Il fait un peu froid à l'intérieur ou est-ce le manque de lumière et la pénombre environnante qui fait que je ressente ces frissons ? Le hangar est assez large, aux murs défréchis qu'un bon à rien avait un jour suggéré de peindre entièrement. Une idée que le chef du CAP avait entièrement approuvée. Le sol est un peu sale. De la poussière recouvre une table en bois, le seul immeuble qui trône dans cette immensité déserte que je dois un peu enjoliver. Je souffle de dépit, déjà fatiguée rien qu'en voyant le famélique balai en bois me faire de pervers clins d'oeil. Je déteste les tâches ménagères. Et encore plus les faire pour quelqu'un qui n'est pas maman.

Un coup de balai puis un autre. Je pense à mon père qui, à quize heures, viendra ma chercher. Un autre coup qui soulève une marée de poussière blanchâtre. J'entends un cliquetis. Comme un bracelet qui remue ou un collier en métal. Je me retourne vivement, brassant l'air d'un hangar vide et angoissant de vide. Mon regard qui erre sur les encoignures, lèche les murs, est suspicieux. Je hoche la tête, amusée par ma réaction démesurée. Et soudain, dans le silence réconfortant, un autre bruit moins discret se fait entendre. Bizarrement, je me vois dans le cabinet de douche, une semaine en arrière et cette pensée suffit à me faire froid dans le dos pour une raison que je n'arrive pas à saisir.

Je m'approche de la source du bruit, alors que tous mes sens sont en alerte, me crient de déguerpir. Mais si il s'agit que d'une vulgaire caméra cachée ? Younes, un gars des deuxièmes années, assez fêlé, barge et plein d'idées certes géniales mais parfois folles serait capable de suggérer une telle farce. Et la faire précisément à moi est tout lui. Cette pensée réconforte mon maigre courage, et c'est ainsi que je mets un pied devant l'autre, inspecte chaque recoin, les oreilles aux aguets d'un autre bruit. Quand soudain, le tissu poussiéreux tendu sur le mur d'en face se soulève vivement comme agitée par une brise inexistante. Je lâche un cri de frayeur, recule d'un bond spectaculaire lorsque une fille fait son apparition derrière le tissu qui cache derrière lui un couloir dont je n'étais pas au courant.
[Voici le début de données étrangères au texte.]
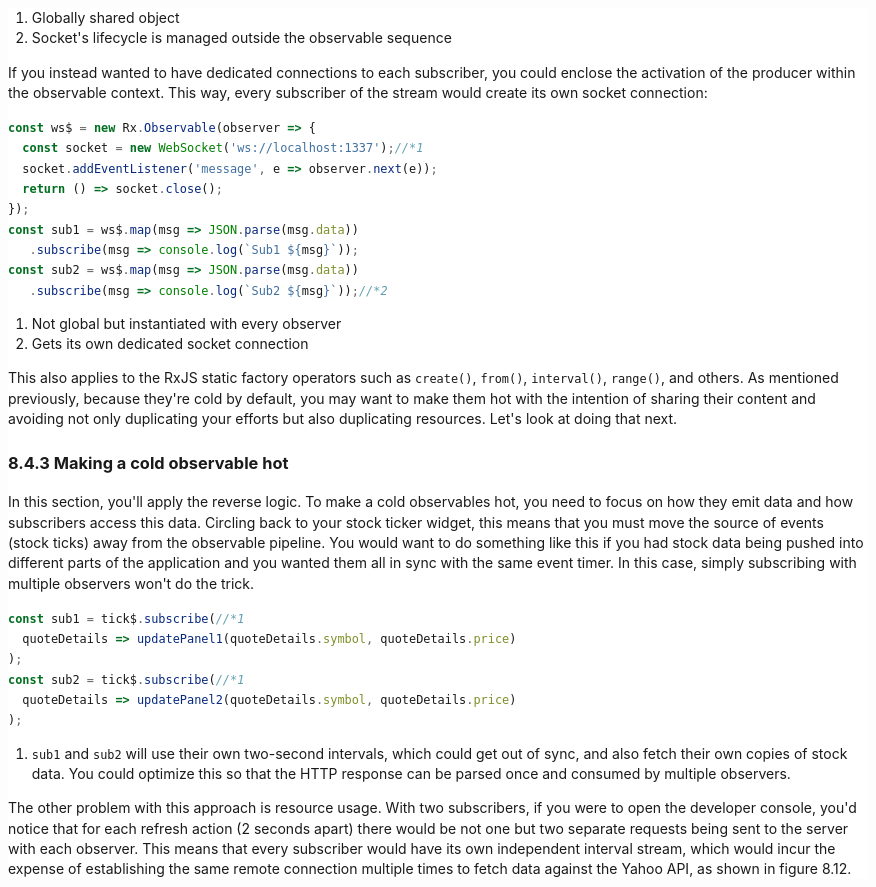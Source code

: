1. Globally shared object
2. Socket's lifecycle is managed outside the observable sequence

If you instead wanted to have dedicated connections to each subscriber, you could enclose the activation of the producer within the observable context. This way, every subscriber of the stream would create its own socket connection:

```js
const ws$ = new Rx.Observable(observer => {
  const socket = new WebSocket('ws://localhost:1337');//*1
  socket.addEventListener('message', e => observer.next(e));
  return () => socket.close();
});
const sub1 = ws$.map(msg => JSON.parse(msg.data))
   .subscribe(msg => console.log(`Sub1 ${msg}`));
const sub2 = ws$.map(msg => JSON.parse(msg.data))
   .subscribe(msg => console.log(`Sub2 ${msg}`));//*2
```

1. Not global but instantiated with every observer
2. Gets its own dedicated socket connection

This also applies to the RxJS static factory operators such as `create()`, `from()`, `interval()`, `range()`, and others. As mentioned previously, because they're cold by default, you may want to make them hot with the intention of sharing their content and avoiding not only duplicating your efforts but also duplicating resources. Let's look at doing that next.

### 8.4.3 Making a cold observable hot

In this section, you'll apply the reverse logic. To make a cold observables hot, you need to focus on how they emit data and how subscribers access this data. Circling back to your stock ticker widget, this means that you must move the source of events (stock ticks) away from the observable pipeline. You would want to do something like this if you had stock data being pushed into different parts of the application and you wanted them all in sync with the same event timer. In this case, simply subscribing with multiple observers won't do the trick.

```js
const sub1 = tick$.subscribe(//*1
  quoteDetails => updatePanel1(quoteDetails.symbol, quoteDetails.price)  
);
const sub2 = tick$.subscribe(//*1
  quoteDetails => updatePanel2(quoteDetails.symbol, quoteDetails.price)  
);
```

1. `sub1` and `sub2` will use their own two-second intervals, which could get out of sync, and also fetch their own copies of stock data. You could optimize this so that the HTTP response can be parsed once and consumed by multiple observers.

The other problem with this approach is resource usage. With two subscribers, if you were to open the developer console, you'd notice that for each refresh action (2 seconds apart) there would be not one but two separate requests being sent to the server with each observer. This means that every subscriber would have its own independent interval stream, which would incur the expense of establishing the same remote connection multiple times to fetch data against the Yahoo API, as shown in figure 8.12.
Mon coeur bat la chamade, se calme un peu puis rate un nouveau battement au vu de la constatation que je viens de faire. La fille, d'âge assez mur, vingt-deux ans peut-être, aux cheveux blonds tressés, ressemble étrangement à la fille de mon rêve ce matin en cours de stat. Non c'est elle. Certainement effrayée par mes regards et mon visage blême, elle tente une question et sa voix me rappelle exactement celle de la fille. Un vent froid sa dépose sur ma nuque. Je déglutis. Je chavire d'une peur nouvelle que j'ai trimbalée toute une semaine et que je je me suis farouchement empêchée de voir en face.